All students can be successful in their learning. Young children can be active citizens who can contribute to their community and beyond. Young children are encouraged to take ownership of their learning and to share their knowledge with the whole class through class presentations, in small groups as emerging readers, and with individuals through peer feedback in writing.

My kindergarten classroom is in an urban inner city school. From day one, my students are invited to use the same tools as the teacher—they identify and read their names using the interactive whiteboard, and by the second month of school, student leaders conduct opening day routines. Students are immersed in rich, diverse learning opportunities that allow them to work with numerous members and partners in the community such as, cooking with family members to celebrate their heritage, caring for the school garden with our parents, designing thank you cards for the school centennial with an artist in residence, and collaborating with older buddies on a multimedia art project. Early on, in spite of the many challenges and disadvantages that my kindergarten students face, they learn that their world of learning extends beyond the walls of the classroom and they can make significant, valuable contributions to the class, school, community and world.

One example of this was a notable project when my kindergarten students studied the United Nations' Convention on the Rights of the Child, in collaboration with a grade one class and students from the University of British Columbia. My students learned about the key themes of the declarations that were most relevant to children's everyday lives. Through various songs, books, videos, websites and personal stories from teachers and peers, students were able to identify with other children while recognizing the different challenges that they may face – such as not being allowed to play, attend school, have a home, access to healthy food or be with family as freely. We created body silhouettes, which stated various rights of the child and they were posted around the school to share their learning with others.
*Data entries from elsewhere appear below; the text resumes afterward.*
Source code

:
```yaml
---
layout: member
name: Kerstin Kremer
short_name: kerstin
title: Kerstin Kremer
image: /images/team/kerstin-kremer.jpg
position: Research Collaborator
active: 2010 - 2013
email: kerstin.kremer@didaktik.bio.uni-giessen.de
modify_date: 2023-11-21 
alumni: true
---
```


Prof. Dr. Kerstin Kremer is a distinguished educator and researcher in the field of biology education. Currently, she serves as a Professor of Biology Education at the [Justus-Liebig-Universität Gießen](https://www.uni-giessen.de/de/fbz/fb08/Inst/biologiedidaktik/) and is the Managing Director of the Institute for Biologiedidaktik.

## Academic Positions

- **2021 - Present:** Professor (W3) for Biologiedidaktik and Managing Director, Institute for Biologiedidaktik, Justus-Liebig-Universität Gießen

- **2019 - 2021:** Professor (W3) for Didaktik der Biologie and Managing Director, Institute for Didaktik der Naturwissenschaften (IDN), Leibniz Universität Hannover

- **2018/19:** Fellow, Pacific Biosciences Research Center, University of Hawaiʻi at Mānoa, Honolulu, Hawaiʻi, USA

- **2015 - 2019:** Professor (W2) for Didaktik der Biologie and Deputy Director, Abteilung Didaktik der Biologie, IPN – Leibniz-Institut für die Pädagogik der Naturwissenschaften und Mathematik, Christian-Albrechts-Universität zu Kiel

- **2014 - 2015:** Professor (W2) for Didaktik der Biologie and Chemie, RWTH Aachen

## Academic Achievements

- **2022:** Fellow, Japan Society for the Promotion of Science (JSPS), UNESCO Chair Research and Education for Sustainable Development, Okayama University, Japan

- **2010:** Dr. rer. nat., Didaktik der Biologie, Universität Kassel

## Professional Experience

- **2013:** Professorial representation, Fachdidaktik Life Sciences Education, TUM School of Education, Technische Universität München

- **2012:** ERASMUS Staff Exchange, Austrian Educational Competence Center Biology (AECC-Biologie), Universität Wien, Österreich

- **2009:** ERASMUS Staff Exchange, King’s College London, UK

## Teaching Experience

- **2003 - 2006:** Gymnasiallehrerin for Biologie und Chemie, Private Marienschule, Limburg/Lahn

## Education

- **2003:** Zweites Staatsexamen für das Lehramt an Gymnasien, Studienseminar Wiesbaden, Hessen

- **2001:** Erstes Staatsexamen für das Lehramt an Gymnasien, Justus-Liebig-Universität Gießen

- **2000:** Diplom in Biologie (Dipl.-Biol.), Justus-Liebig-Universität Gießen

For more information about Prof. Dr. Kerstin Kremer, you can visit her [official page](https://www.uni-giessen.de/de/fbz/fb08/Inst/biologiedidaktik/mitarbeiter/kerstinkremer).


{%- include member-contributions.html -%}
With growing awareness and understanding of basic rights for all children, my young learners began to inquire and discuss what they could do to help other children in the world. With guidance, we decided to create a children's market to raise funds to help other children in developing countries. Students worked on a number of crafts—puppets, tie-dye bandanas and music makers—to sell. After setting up the student made crafts on the gym floor, the whole school community funneled in to buy the products as the kindergarten and grade one students explained the purpose of the Children's Market to them. We raised over $300, which the children decided to put towards sponsoring a child to attend school in Uganda.
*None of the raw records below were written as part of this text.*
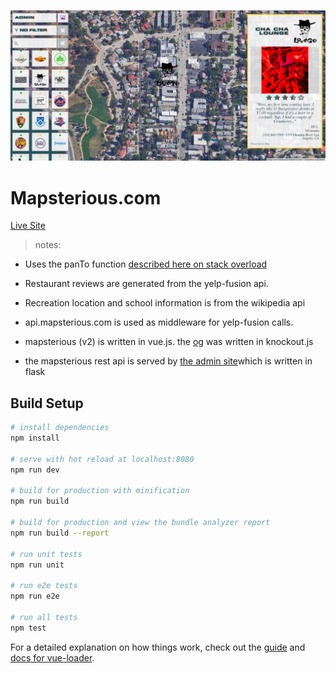 ![alt text](https://github.com/andrewtdunn/mapsterious_fe/blob/master/mapsterious.png "mapsterious")

# Mapsterious.com

<a href="http://www.mapsterious.com" target="_blank">Live Site</a>

> notes:

- Uses the panTo function [described here on stack overload](http://stackoverflow.com/questions/9335150/slow-down-google-panto-function/31203045)

- Restaurant reviews are generated from the yelp-fusion api.

- Recreation location and school information is from the wikipedia api

- api.mapsterious.com is used as middleware for yelp-fusion calls.

- mapsterious (v2) is written in vue.js. the <a href="https://github.com/andrewtdunn/fortGreeneMap" target="_blank">og</a> was written in knockout.js

- the mapsterious rest api is served by <a href="http://api.mapsterious.com" target="_blank">the admin site</a>which is written in flask




## Build Setup

``` bash
# install dependencies
npm install

# serve with hot reload at localhost:8080
npm run dev

# build for production with minification
npm run build

# build for production and view the bundle analyzer report
npm run build --report

# run unit tests
npm run unit

# run e2e tests
npm run e2e

# run all tests
npm test
```

For a detailed explanation on how things work, check out the [guide](http://vuejs-templates.github.io/webpack/) and [docs for vue-loader](http://vuejs.github.io/vue-loader).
Students were empowered in knowing that their learning and work had an important impact on someone's life beyond their immediate community. This continues to be a key underpinning of my ongoing teaching practice as I work with various classes and groups of children: How do we instill in young learners that regardless of their age, as socially responsible global citizens they can make valuable contributions to the lives of others—in their immediate family, their broader community and even in the world.